Scott Penrose


Scott is an expert software developer with over 30 years experience, specialising in education, automation and remote data.

Shibboleth - implementation of SAML



In 2006 I wrote a Shibboleth Service Provider which was used in [[Becta?]] testing service. It not only provided the basic Shibboleth Service Provider requirements but also mapped the users to the local directory by automatic and manual process. The manual process involved asking the user for their local credentials, and keeping those for the next login.

In 2007 I designed a IdP - Identity Provider - integration project which was started but not yet complete.

See Also

  • [[Open_ID?]]

My Opinion

Shibboleth and OpenSAML are implementations of SAML, which in my opinion is a complicated set of tools for single sign on and attribute passing. The problem is there is no simple method to implement something like Shibboleth Light, and still have it work. [[Open_ID?]] is a better solution for the single account, it has yet to achieve single sign on however as it does not support the idea of a WAYF - Where Are You From server.

Shibboleth also suffers from no central WAYF. Universities in Australia make up a Federation (group of people where their SSL keys are signed by a central body, so you don't have to do bilateral agreements). Now as a SP (service provider) I might want to be part of the UK High Schools Federation and the Universities of Australia Federation - the problem is that there is no WAYF to know that answer, thus you end up having to give the user that question - thus there is still no single sign on.

One of the reasons for the problems with Shibboleth is also its greatest advantage - attribute sharing.

We need three protocols, all independent, but with the ability to operate together.

  • Single Account authentication - [[Open_ID?]] fits in nicely here.
  • Single Sign On - some way of knowing, maybe automatically which Open ID provider to go to.

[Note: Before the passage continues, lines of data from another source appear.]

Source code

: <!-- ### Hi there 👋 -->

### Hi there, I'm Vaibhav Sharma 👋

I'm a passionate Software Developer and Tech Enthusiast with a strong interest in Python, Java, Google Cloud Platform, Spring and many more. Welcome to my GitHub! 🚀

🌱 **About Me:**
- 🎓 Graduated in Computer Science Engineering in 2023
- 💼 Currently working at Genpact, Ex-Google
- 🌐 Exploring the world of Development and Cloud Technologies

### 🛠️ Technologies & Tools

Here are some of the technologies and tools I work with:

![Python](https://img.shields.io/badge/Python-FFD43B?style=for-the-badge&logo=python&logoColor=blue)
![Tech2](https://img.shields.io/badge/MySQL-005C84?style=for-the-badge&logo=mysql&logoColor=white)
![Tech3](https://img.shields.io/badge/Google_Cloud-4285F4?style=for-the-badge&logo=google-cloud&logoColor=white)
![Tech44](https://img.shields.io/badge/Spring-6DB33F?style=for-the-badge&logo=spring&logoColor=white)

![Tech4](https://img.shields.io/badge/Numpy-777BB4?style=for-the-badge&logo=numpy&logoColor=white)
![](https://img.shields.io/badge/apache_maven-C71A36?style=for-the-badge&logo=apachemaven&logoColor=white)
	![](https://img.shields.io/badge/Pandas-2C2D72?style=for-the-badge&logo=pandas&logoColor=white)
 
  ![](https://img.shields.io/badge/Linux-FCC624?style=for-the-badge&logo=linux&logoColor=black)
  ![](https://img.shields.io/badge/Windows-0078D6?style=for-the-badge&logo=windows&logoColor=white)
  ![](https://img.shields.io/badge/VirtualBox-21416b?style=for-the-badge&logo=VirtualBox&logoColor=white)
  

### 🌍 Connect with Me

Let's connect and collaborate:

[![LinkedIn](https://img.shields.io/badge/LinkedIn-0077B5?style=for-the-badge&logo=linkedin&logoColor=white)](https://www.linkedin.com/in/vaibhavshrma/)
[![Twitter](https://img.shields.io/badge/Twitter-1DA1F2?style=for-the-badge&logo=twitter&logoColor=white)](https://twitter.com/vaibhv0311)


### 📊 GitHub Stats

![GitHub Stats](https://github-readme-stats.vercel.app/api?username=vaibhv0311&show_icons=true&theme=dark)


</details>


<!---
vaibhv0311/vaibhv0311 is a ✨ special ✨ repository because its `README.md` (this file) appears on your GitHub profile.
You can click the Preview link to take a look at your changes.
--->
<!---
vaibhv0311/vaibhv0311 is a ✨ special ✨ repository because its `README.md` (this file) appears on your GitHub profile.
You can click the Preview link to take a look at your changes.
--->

There is some work on Browser Plugins to do this, but it is not ideal.
  • Attribute sharing - if we had this, and a web of trust, we could ask a user for anything - e.g. their phone number. This is achievable on walled cities such as [[Facebook?]] and other community servers. In my mind this is like the days of AIM or Microsoft Mail - it was all within the one system. SMTP allows us to have our own systems, Jabber allows us to have our own instant messaging - now we need the same for attribute sharing and [[Web_of_Trust?]].